Russia came fourth with $ 61.7 billion in 2020, 2.5% more than in 2019 and 26% higher than in 2011. Although Russia’s military spending increased overall in 2020, the economic consequences of the pandemic Covid19 seem to have an immediate impact: military spending in 2020 was 6.6% lower than the initial announced budget.
The military spending of six NATO members in the top 15 (United States, United Kingdom, Germany, France, Italy and Canada) amounted to 1103 billion in 2020. Six countries in the top 15 military are NATO members. With $ 995 billion, these six countries accounted for 90% of the Atlantic Alliance’s total and 50% of global military spending. Almost all members of the Alliance saw their military load increase in 2020. Twelve NATO members spent 2% or more of their GDP on the military, as required by the Pact. For example, France – the eighth largest investor globally – crossed the 2% mark for the first time since 2009.
FOCUS 1: Some salient features
The global military spending ($ 1981 billion in 2020) has increased by 2.6% compared to 2019 in real terms. Total military spending accounted for 2.4% of global gross domestic product in 2020.7
The five largest investors in 2020 were the United States, China, India, Russia and the United Kingdom, which together account for 62% of world military spending. U.S. military spending grew 4.4% in 2020 to $ 778 billion. In 2020, military spending increased in Africa (5.1%), Europe (4%), the Americas (3.9%) and Asia and Oceania (2.5%). The total military spending of the 11 Near Eastern countries for which data are available decreased by 6.5%.
FOCUS 2: Covid and military spending
Although most countries experienced a decline in gross domestic product in the first year of the Covid-19 pandemic, military spending has increased.
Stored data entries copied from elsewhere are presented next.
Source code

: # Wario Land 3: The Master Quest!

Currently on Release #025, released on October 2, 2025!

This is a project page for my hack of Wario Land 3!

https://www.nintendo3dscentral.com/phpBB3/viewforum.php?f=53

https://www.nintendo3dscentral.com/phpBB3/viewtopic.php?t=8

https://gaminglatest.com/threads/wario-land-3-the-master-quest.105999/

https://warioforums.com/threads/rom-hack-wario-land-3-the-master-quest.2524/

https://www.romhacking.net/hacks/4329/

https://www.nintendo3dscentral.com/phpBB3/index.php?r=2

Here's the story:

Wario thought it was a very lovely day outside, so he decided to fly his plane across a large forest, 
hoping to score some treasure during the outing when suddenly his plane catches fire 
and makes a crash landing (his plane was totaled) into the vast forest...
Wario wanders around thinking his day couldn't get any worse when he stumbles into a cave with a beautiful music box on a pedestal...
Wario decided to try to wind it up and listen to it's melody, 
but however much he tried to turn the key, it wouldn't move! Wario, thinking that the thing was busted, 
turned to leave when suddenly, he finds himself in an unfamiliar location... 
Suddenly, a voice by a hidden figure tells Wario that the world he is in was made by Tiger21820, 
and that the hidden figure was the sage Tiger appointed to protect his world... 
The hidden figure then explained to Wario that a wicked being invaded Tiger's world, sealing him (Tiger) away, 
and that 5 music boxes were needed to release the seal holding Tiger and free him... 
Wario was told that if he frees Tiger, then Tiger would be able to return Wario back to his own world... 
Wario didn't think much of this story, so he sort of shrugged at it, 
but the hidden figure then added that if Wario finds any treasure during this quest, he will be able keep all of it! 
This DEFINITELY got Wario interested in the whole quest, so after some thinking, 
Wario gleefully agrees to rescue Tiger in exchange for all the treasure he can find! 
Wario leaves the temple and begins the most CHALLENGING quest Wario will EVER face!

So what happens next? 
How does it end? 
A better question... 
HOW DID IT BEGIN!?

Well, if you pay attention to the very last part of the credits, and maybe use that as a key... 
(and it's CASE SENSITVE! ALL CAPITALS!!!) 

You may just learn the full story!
However, SIPRI notes that the general impact of the pandemic on military spending cannot yet be definitively measured and will only become evident in the coming years.
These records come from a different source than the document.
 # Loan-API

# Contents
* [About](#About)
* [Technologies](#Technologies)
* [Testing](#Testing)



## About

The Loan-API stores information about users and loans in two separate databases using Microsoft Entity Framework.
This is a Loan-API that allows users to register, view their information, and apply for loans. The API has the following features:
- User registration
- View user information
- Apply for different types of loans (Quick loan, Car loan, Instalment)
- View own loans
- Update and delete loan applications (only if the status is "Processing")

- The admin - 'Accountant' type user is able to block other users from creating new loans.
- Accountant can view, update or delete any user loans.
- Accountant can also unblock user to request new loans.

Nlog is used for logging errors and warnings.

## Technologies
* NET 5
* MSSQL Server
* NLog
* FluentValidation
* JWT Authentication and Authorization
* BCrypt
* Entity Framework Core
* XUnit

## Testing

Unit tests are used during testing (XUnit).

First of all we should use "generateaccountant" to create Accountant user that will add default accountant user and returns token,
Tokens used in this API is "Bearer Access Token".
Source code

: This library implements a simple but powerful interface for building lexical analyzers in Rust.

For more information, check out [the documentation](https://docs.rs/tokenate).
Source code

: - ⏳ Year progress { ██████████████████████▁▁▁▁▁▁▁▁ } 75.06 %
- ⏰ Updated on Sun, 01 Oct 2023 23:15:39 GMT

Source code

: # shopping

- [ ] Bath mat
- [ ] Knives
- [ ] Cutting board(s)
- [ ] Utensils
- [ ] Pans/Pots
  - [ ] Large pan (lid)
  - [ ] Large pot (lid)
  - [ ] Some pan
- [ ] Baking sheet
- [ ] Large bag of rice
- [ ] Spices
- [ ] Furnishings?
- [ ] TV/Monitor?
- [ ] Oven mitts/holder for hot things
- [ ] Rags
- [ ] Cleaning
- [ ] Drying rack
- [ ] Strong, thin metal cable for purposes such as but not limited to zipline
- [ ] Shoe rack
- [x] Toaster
The pandemic has in fact highlighted an important issue regarding the use and interpretation of data on military spending, namely the difference between planned and actual expenditure. Indeed, military spending data is generally available in three forms: the initial budget, a revised budget, and actual spending.
While military spending has increased globally, some countries have, for example, reallocated some of their planned military spending to respond to the pandemic, as was shown by Chile and South Korea. Many others, including Brazil and Russia, have spent significantlyless than the initial military budgets for 2020. “We can say with some certainty that the pandemic did not have a significant impact on global military spending in 2020,” said Diego Lopes da Silva, researcher for the Sipri Arms and Military Expenditure program. “It remains to be seen whether countries will maintain this level of military spending during the second year of the pandemic.”